ÉPOCA – Por que atletas persistem no futebol?
Martins – 
O agravante é que ser jogador de futebol, para todos, para nove entre dez crianças no Brasil, sempre foi um sonho. Por mais que ele se encontre num clube da Série B, da Série C de um Campeonato Estadual de um estado sem muita expressão, ele está realizando um sonho dele. Ele acredita que um dia ele pode, sim, chegar a um grande clube. E, como em nenhum momento esse problema é resolvido, ele continua ali dentro do clube imaginando que um dia ele vai sair dali, chegar à Série A, sair do país para um mercado emergente, um mercado estabelecido. O futebol acaba se tornando uma fábrica de ilusões para a maior parte de pessoas que deixa de se profissionalizar em outras áreas para arriscar a vida no futebol sabendo que é muito difícil chegar ao topo nessa estrutura.
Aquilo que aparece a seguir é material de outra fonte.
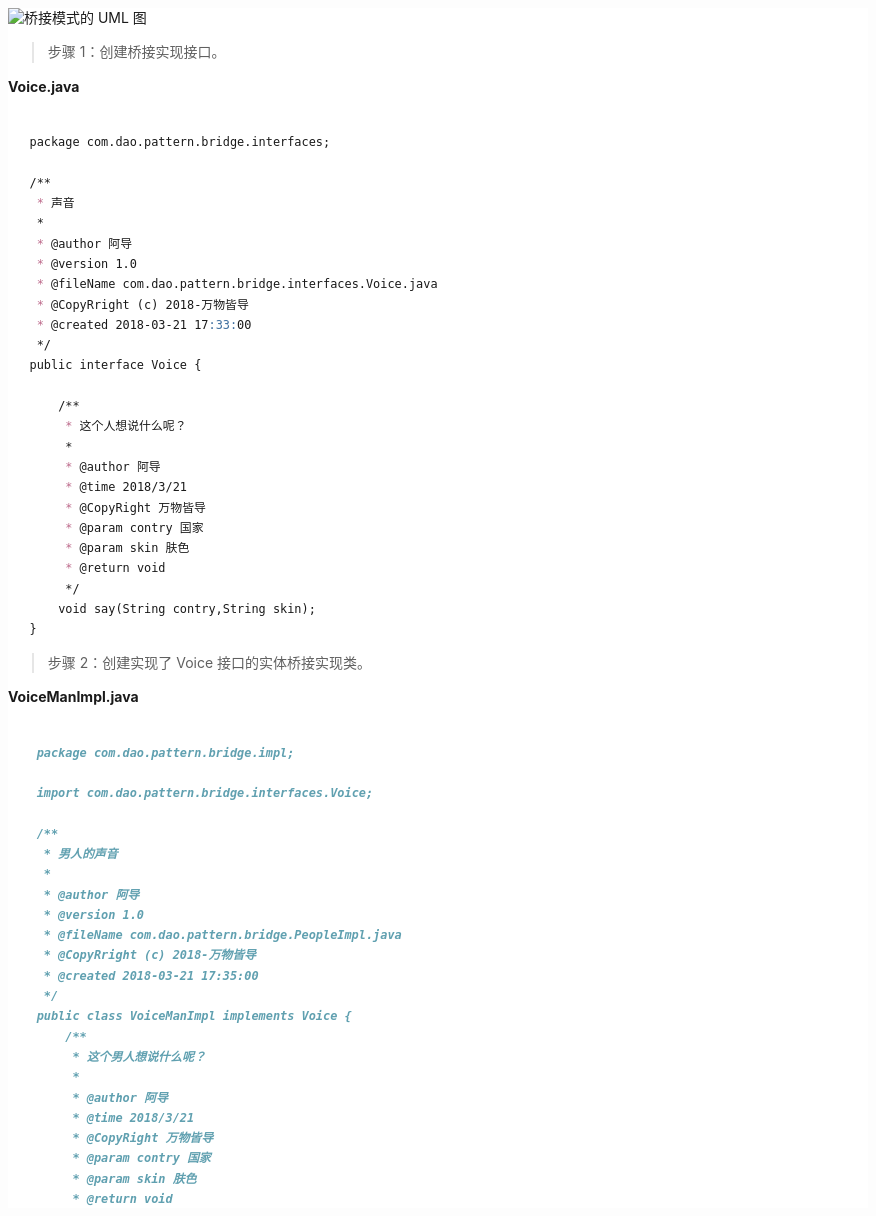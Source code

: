![桥接模式的 UML 图](../img/bridge_pattern_uml_diagram.jpg)

> 步骤 1：创建桥接实现接口。

**Voice.java**

```markdown

   package com.dao.pattern.bridge.interfaces;
   
   /**
    * 声音
    *
    * @author 阿导
    * @version 1.0
    * @fileName com.dao.pattern.bridge.interfaces.Voice.java
    * @CopyRright (c) 2018-万物皆导
    * @created 2018-03-21 17:33:00
    */
   public interface Voice {
   
       /**
        * 这个人想说什么呢？
        *
        * @author 阿导
        * @time 2018/3/21
        * @CopyRight 万物皆导
        * @param contry 国家
        * @param skin 肤色
        * @return void
        */
       void say(String contry,String skin);
   }


```

> 步骤 2：创建实现了 Voice 接口的实体桥接实现类。

**VoiceManImpl.java**

```markdown
    
    package com.dao.pattern.bridge.impl;
    
    import com.dao.pattern.bridge.interfaces.Voice;
    
    /**
     * 男人的声音
     *
     * @author 阿导
     * @version 1.0
     * @fileName com.dao.pattern.bridge.PeopleImpl.java
     * @CopyRright (c) 2018-万物皆导
     * @created 2018-03-21 17:35:00
     */
    public class VoiceManImpl implements Voice {
        /**
         * 这个男人想说什么呢？
         *
         * @author 阿导
         * @time 2018/3/21
         * @CopyRight 万物皆导
         * @param contry 国家
         * @param skin 肤色
         * @return void
```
ÉPOCA – Quais relatos vocês já ouviram de atletas em relação à jornada dupla: jogar futebol e ter outras profissões?
Martins –
 A maior parte trabalha e joga futebol ao mesmo tempo. Isso aconteceu. Teve até um caso, um jogador de Roraima que trabalhava numa olaria, acordava às 4h para trabalhar, saiu do trabalho às 18h correndo para disputar um jogo às 20h, o time foi campeão da Série A do Estadual, e o jogador desmaiou ao final do jogo. Não só por emoção, mas porque estava morto. Acordou às 4h da manhã, trabalhou numa olaria, que é um trabalho físico pesado, e depois jogou um jogo de 90 minutos. Você tem uma série de casos como esse, o jogador que tem que trabalhar, senão não tem nenhuma remuneração, e joga apostando que um dia vai se tornar profissional, vai conseguir ascender ao topo da pirâmide.
ÉPOCA – Os salários baixos refletem clubes sem condições financeiras. Por que os times da base da pirâmide são tão pobres?
Martins – 
Em boa parte porque o público, a audiência, aqueles que consomem e fazem do futebol uma indústria, se concentram na elite do futebol. O que explica um Flamengo ter a receita que tem, um Corinthians ter a receita que tem, é a quantidade de pessoas interessada nisso, por notícias sobre isso, que assistem aos jogos, que compram camisetas. E os clubes menores, por não terem essa atenção, essa exposição, acabam tendo muito menos recursos. Eu não diria que é natural, mas é compreensível, numa lógica como essa, que os recursos venham da exposição, que os clubes menores tenham receita muito inferior.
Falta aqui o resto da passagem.